Monika thinks that the change in their communication pattern has less to do with her parents being away. “I think our rapport changed naturally, not because of emigration. I grew, went through adolescence, changed. Sure, we might have grown a little apart – I didn’t always have much to tell them,” she admits.
Monika is convinced that her parents’ emigration helped her mature faster: “It was sometimes funny listening to my peers’ problems – they were complaining how parents made them do housework, clean up their mess. I had to scrub toilets, floors, do laundry every week – the entire house was in my responsibility. After all, I was cleaning it for myself.”
The girl’s classmates regarded her with respect – she was the only person in the class who lived alone. But that was not the only thing that surprised Monika’s peers: “I used to tell my friends how difficult a time I had when my parents returned – I was, after all, used to living alone, being self-sustained. Everything would change when they returned.”
Thousands of kids
Neither the Lithuanian Statistics Department, the Migration Department, nor the Residents’ Register Service compile data on the number of minors in the country whose parents have emigrated abroad.
According to the State Child Rights Protection and Adoption Service, in 2011, there were 2,026 kids (1,044 girls and 1,022 boys) under state custody because their parents were living abroad.
2004 to 2009, sixteen thousand people on average emigrated from Lithuania each year.
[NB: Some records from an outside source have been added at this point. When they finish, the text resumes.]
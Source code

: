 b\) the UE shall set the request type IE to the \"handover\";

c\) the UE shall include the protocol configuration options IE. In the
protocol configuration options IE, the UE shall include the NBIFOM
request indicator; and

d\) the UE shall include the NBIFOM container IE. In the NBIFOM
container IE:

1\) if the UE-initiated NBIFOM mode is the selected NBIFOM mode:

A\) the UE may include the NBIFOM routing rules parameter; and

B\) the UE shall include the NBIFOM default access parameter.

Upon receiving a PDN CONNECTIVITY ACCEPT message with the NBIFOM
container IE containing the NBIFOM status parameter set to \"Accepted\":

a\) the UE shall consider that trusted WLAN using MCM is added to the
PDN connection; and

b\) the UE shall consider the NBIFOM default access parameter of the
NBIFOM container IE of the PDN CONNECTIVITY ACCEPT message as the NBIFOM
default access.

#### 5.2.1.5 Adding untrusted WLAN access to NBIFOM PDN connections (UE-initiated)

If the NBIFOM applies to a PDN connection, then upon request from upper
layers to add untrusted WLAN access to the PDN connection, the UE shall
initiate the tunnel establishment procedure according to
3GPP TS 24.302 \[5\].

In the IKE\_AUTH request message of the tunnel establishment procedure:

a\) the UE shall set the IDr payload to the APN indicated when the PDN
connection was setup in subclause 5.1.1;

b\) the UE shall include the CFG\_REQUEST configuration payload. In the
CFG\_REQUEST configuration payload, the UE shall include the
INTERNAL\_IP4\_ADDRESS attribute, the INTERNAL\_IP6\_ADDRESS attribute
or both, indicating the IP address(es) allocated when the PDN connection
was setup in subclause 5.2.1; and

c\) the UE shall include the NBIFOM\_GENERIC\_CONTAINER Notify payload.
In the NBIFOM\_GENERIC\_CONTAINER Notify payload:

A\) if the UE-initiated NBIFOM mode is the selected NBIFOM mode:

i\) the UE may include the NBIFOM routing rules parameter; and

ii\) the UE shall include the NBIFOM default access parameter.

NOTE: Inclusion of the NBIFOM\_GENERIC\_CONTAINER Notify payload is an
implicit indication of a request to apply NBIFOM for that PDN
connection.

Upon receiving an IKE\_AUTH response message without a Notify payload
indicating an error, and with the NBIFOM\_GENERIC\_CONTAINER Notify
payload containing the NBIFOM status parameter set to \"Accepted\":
In 2010, the number jumped up dramatically – 83 thousand migrants declared departure from the country. 77 percent of all migrants are between 15 and 44 years old. In general, this age group accounts for only 43 percent of the total population.
Opinion polling company Spinter tyrimai provides the following data on public perceptions on migrant parents: 43.8 percent think that parents are forced to leave their children by necessity; 28.5 claim that parents cannot emigrate unless they are convinced their children are properly taken care of; 23.6 percent say that parents’ decision to leave their kids is not morally justifiable under any circumstances.
According to another poll, 62.8 percent of Lithuanians think that children should accompany their migrating parents, while 22.8 claim it depends on whether there is someone to take care of them in Lithuania, and 7.8 percent insist that children must stay and be brought up in Lithuania.
According to Spinter tyrimai, supporters of the children accompanying their parents option are more often female and younger (26 to 35) respondents, residents of smaller towns and rural areas. Male respondents, residents of urban centres, groups on the extreme ends of the age scale more often think that children can stay in Lithuania if there is someone to take care of them.